If ever proof was needed of a looming shift in the balance of power between English and Spanish football, it came one balmy day earlier this summer.But it was not Real Madrid's jaw-dropping pounce for Cristiano Ronaldo or the gazumping Manchester United's pursuit of Karim Benzema that tilted the momentum towards Iberia. It was not even Barcelona's ruthless slicing and dicing of the English champions in May's Champions League final.
Instead, it came with the relatively unheralded news that Jermaine Pennant, a winger whose potential has largely gone unfulfilled since Arsenal made him Britain's most expensive trainee in 1999, had signed for the Spanish club Real Zaragoza. Nothing unusual in that, perhaps, but the devil is in the detail and, specifically, Pennant's wage slip. The former Liverpool winger became the first English player to escape the United Kingdom's new and relatively punitive tax laws in order to earn big money in La Liga.
Tax breaks for high-earning foreign nationals in Spain - who are levied at 24 per cent for the first five years - mean that Pennant will earn around £2 million-a-year net. That is around double the wages which would have been offered in England, where the raising of the highest tax band to 50 per cent has caused ripples of anxiety to spread among elite footballers and their teams of agents.
Factor in the dwindling value of sterling against the euro and this summer's transfer window could see the start of a talent drain away from the Premier League and towards the major European leagues, and Spain in particular.
The process has already begun. Real Madrid have been able to procure the cream of world footballing talent - signing Kaka, as well as Ronaldo and Benzema - not just through their international renown and the deep pockets of newly-elected president Florentino Perez, but because they can offer the sorts of salaries which would make the majority of English clubs blanche.
To put the discrepancy into context, if a player demands a net salary of €3 million-a-year from an English club, the latter must pay out €6.8 million to account for the UK's high level of income tax.
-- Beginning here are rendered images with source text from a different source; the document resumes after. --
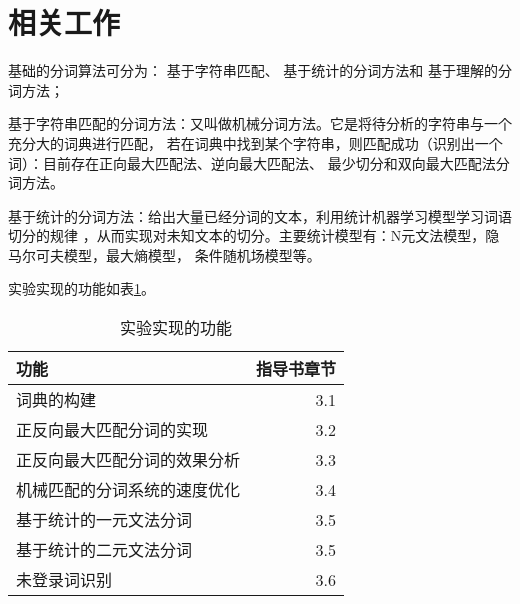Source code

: \section{相关工作}

基础的分词算法可分为：
基于字符串匹配\citep{张启宇2008中文分词算法研究综述}、
基于统计的分词方法\citep{刘件2008中文分词算法研究}和
基于理解的分词方法\citep{汪文妃2018中文分词算法研究综述}；

基于字符串匹配的分词方法：又叫做机械分词方法。它是将待分析的字符串与一个充分大的词典进行匹配，
若在词典中找到某个字符串，则匹配成功（识别出一个词）：目前存在正向最大匹配法、逆向最大匹配法、
最少切分和双向最大匹配法分词方法。

基于统计的分词方法：给出大量已经分词的文本，利用统计机器学习模型学习词语切分的规律
，从而实现对未知文本的切分。主要统计模型有：N元文法模型，隐马尔可夫模型，最大熵模型，
条件随机场模型等。

实验实现的功能如表\ref{achieved-features}。

\begin{table}[H]
  \centering
  \begin{tabular}{lr}
    \hline
    \textbf{功能}                & \textbf{指导书章节} \\
    \hline
    词典的构建                   & 3.1                 \\
    正反向最大匹配分词的实现     & 3.2                 \\
    正反向最大匹配分词的效果分析 & 3.3                 \\
    机械匹配的分词系统的速度优化 & 3.4                 \\
    基于统计的一元文法分词       & 3.5                 \\
    基于统计的二元文法分词       & 3.5                 \\
    未登录词识别                 & 3.6                 \\
    \hline
  \end{tabular}
  \caption{实验实现的功能}
  \label{achieved-features}
\end{table}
A Spanish club, however, need only pay the same player a gross salary of €4 million - a saving of almost €3m-a-year.
"The summer transfer window opened over a month ago, but Premier League clubs are yet to make significant acquisitions from overseas," Pete Hackleton, senior manager in the Sports Business Group at football finance specialists Deloitte, said.
"The reduced value of Sterling against the Euro and the proposed increase in the top rate of income tax are certainly contributing factors to this."
Of course, being able to offer the odd tax perk is not the sole cause for La Liga's bullishness. Spanish football, thanks to Real Madrid, is currently on a dizzying high after welcoming three galacticos in less than a month and is ready to challenge the Premier League's reputation as the world's strongest and most star-studded domestic competition.
"The Premier League is a very good competition," Ronaldo said, "but I think that the Spanish league is going to have a little more quality because of the players who are arriving.
"Both leagues are going to be very good, but I think that with Florentino Perez's signings, the Spanish league will be superior to the English."
Real's spending spree is not without controversy. It was greeted with incredulity throughout most of Europe, still reeling from the effects of recession, but seasoned observers of Perez expected nothing else.
The former construction magnate embarked on a similar splurge during his first spell in charge of Real, signing such luminaries as Zinedine Zidane, David Beckham, Ronaldo and Michael Owen, all for outrageous fees and staggering wage deals.
This was the era of the galacticos and, while success on the field remained elusive, it turned Real into the most glamorous and financially successful football club in the world, outshining even the vast corporate pulling power of Manchester United.
Now, Perez's challenge is to marry the obvious commercial appeal of boasting the world's greatest names with silverware.
"Real Madrid do operate under special circumstances and Florentino Perez is a law unto himself," says Ben Lyttleton, a journalist specialising in European football. "He has said that he needs to undertake three years' worth of recruitment in one year and that explains the amount of expenditure - three galacticos in one summer as opposed to three in three.
"I can't see how he is going to maintain that, however - they can't afford it and they're running out of top players to buy. Where are they going to play all these galacticos? Still, it will be exciting either way."
Whether Premier League clubs agree with that assessment is another matter. The combination of Real's resurgence, Barcelona's mercurial talents and the economic climate leads Lyttleton to predict La Liga replacing the Premier League as the Champions League's dominant force within three years, although there is no need for the latter to despair just yet.
England's top clubs still enjoy the most lucrative revenue streams of any European league, thanks to their central broadcasting rights deal, which generates €1 billion more than La Liga's own deals, which are negotiated by clubs on an individual basis.
There is also the wiliness of seasoned Premier League managers such as Ferguson and Arsenal's Arsene Wenger, who will continue to scour the market for bargains which may slip past their galacticos-obsessed rivals in Spain.
"It's in their nature to do these things, it is the way they operate," Ferguson said of Real's spending.
"They're not nearly afraid of debt as anyone else in the world. But we're happy the way we operate. No matter what players we have got in, we are still going to be strong next season."